Fegato
Il fegato è la ghiandola più grande e voluminosa del nostro organico, pesa circa 1–1.5 kg. È un organo parenchimatoso. L'unità funzionale del fegato è il lobulo epatico. È una ghiandola extramurale endocrina ed esocrina composta da lobuli epatici ‘immersi’ in tessuto connettivo che forma con i lobuli stessi dei setti. Un lobulo è una struttura a forma di piramide tronca o poligonale che presenta una vena centrale detta vena centrolobulare. Gli epatociti, cellule del fegato, sono disposti in maniera da formare dei raggi che confluiscono nella vena centrale. Ci sono circa 10 lobuli epatici nel fegato.
Strutture importanti del fegato
Inoltre, abbiamo due strutture importanti:
- Spazio portale: Spazio in cui confluiscono gli spigoli di due o più lobuli. In esso scorrono i vasi sanguigni ed è quindi importantissimo.
- Fessure interlobulari: Tessuto connettivo che rappresenta gli spazi situati tra le facce contigue di due lobuli. Sono i setti. Permettono la divisione del fegato in raggi lobulari.
Circolazione portale o circolazione sanguigna epatica
È rappresentato da un circolo di natura venosa ed arteriosa importantissima alla base dello smistamento delle sostanze assorbite dal digiuno, ileo e colon durante la digestione.
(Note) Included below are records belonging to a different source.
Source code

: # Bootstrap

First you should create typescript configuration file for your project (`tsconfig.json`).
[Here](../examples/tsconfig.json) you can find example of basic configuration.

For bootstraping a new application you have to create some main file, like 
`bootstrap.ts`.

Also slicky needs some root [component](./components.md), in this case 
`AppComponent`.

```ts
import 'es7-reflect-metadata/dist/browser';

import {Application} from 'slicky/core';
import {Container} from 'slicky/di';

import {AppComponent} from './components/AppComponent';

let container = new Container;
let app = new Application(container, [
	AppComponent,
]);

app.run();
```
Interessa per il 75% la vena porta e per il 25% l'arteria epatica.
Nella vena porta confluiscono:
- Arteria gastrica
- Arteria mesenterica superiore ed inferiore
- Arteria cistica
- Arteria splenica
Ovvero tutte le arterie che derivano dall'intestino (mesentere superiore ed inferiore), stomaco (gastrica), cistifellea e colon (cistica) e milza (splenica) al posto di riversarsi direttamente nella vena cava inferiore che poi a sua volta risale alla volta del cuore, si ‘fondono’ e formano la vena porta in maniera che tutte le sostanze della digestione vengano ulteriormente scelte dal fegato e magari immagazzinate (vedi glucosio).
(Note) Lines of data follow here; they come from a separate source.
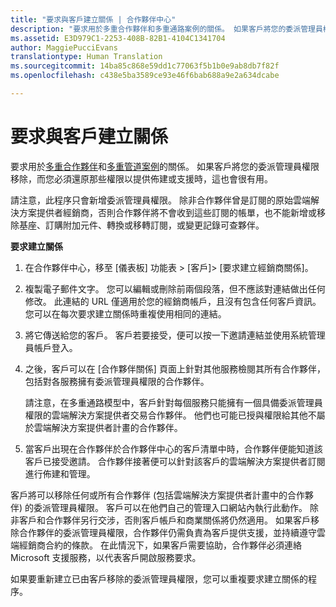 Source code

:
 ```yaml
---
title: "要求與客戶建立關係 | 合作夥伴中心"
description: "要求用於多重合作夥伴和多重通路案例的關係。 如果客戶將您的委派管理員權限移除，而您必須還原那些權限以提供佈建或支援時，這也會很有用。"
ms.assetid: E3D979C1-2253-408B-82B1-4104C1341704
author: MaggiePucciEvans
translationtype: Human Translation
ms.sourcegitcommit: 14ba85c868e59dd1c77063f5b1b0e9ab8db7f82f
ms.openlocfilehash: c438e5ba3589ce93e46f6bab688a9e2a634dcabe

---
```


# 要求與客戶建立關係


要求用於[多重合作夥伴](multipartner.md)和[多重管道案例](multichannel.md)的關係。 如果客戶將您的委派管理員權限移除，而您必須還原那些權限以提供佈建或支援時，這也會很有用。

請注意，此程序只會新增委派管理員權限。 除非合作夥伴曾是訂閱的原始雲端解決方案提供者經銷商，否則合作夥伴將不會收到這些訂閱的帳單，也不能新增或移除基座、訂購附加元件、轉換或移轉訂閱，或變更記錄可查夥伴。

<a href="" id="requestarelationship"></a>
**要求建立關係**

1.  在合作夥伴中心，移至 \[儀表板\] 功能表 &gt; \[客戶\]&gt; \[要求建立經銷商關係\]。
2.  複製電子郵件文字。 您可以編輯或刪除前兩個段落，但不應該對連結做出任何修改。 此連結的 URL 僅適用於您的經銷商帳戶，且沒有包含任何客戶資訊。 您可以在每次要求建立關係時重複使用相同的連結。
3.  將它傳送給您的客戶。 客戶若要接受，便可以按一下邀請連結並使用系統管理員帳戶登入。
4.  之後，客戶可以在 [合作夥伴關係] 頁面上針對其他服務檢閱其所有合作夥伴，包括對各服務擁有委派管理員權限的合作夥伴。

    請注意，在多重通路模型中，客戶針對每個服務只能擁有一個具備委派管理員權限的雲端解決方案提供者交易合作夥伴。 他們也可能已授與權限給其他不屬於雲端解決方案提供者計畫的合作夥伴。

5.  當客戶出現在合作夥伴於合作夥伴中心的客戶清單中時，合作夥伴便能知道該客戶已接受邀請。 合作夥伴接著便可以針對該客戶的雲端解決方案提供者訂閱進行佈建和管理。

客戶將可以移除任何或所有合作夥伴 (包括雲端解決方案提供者計畫中的合作夥伴) 的委派管理員權限。 客戶可以在他們自己的管理入口網站內執行此動作。 除非客戶和合作夥伴另行交涉，否則客戶帳戶和商業關係將仍然適用。 如果客戶移除合作夥伴的委派管理員權限，合作夥伴仍需負責為客戶提供支援，並持續遵守雲端經銷商合約的條款。 在此情況下，如果客戶需要協助，合作夥伴必須連絡 Microsoft 支援服務，以代表客戶開啟服務要求。

如果要重新建立已由客戶移除的委派管理員權限，您可以重複要求建立關係的程序。

 

 






<!--HONumber=Nov16_HO4-->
I condotti biliari sono fondamentali perché questi si trovano parallelamente ai capillari sinusoidi e trasportano la bile, importante emulsionante che si riversa nello sfintere di Oddi del duodeno per la digestione dei grassi (funzione endocrina). Sia la vena porta che l'arteria epatica si ramificano dunque all'interno dell'organo e ai lobi per convergere infine in vasi minuscoli detti capillari sinusoidi, piccoli condotti delimitati da endotelio monostratificato che decorrono in stretto contatto con gli epatociti (questo permette un altissimo livello di scambio di sostanze).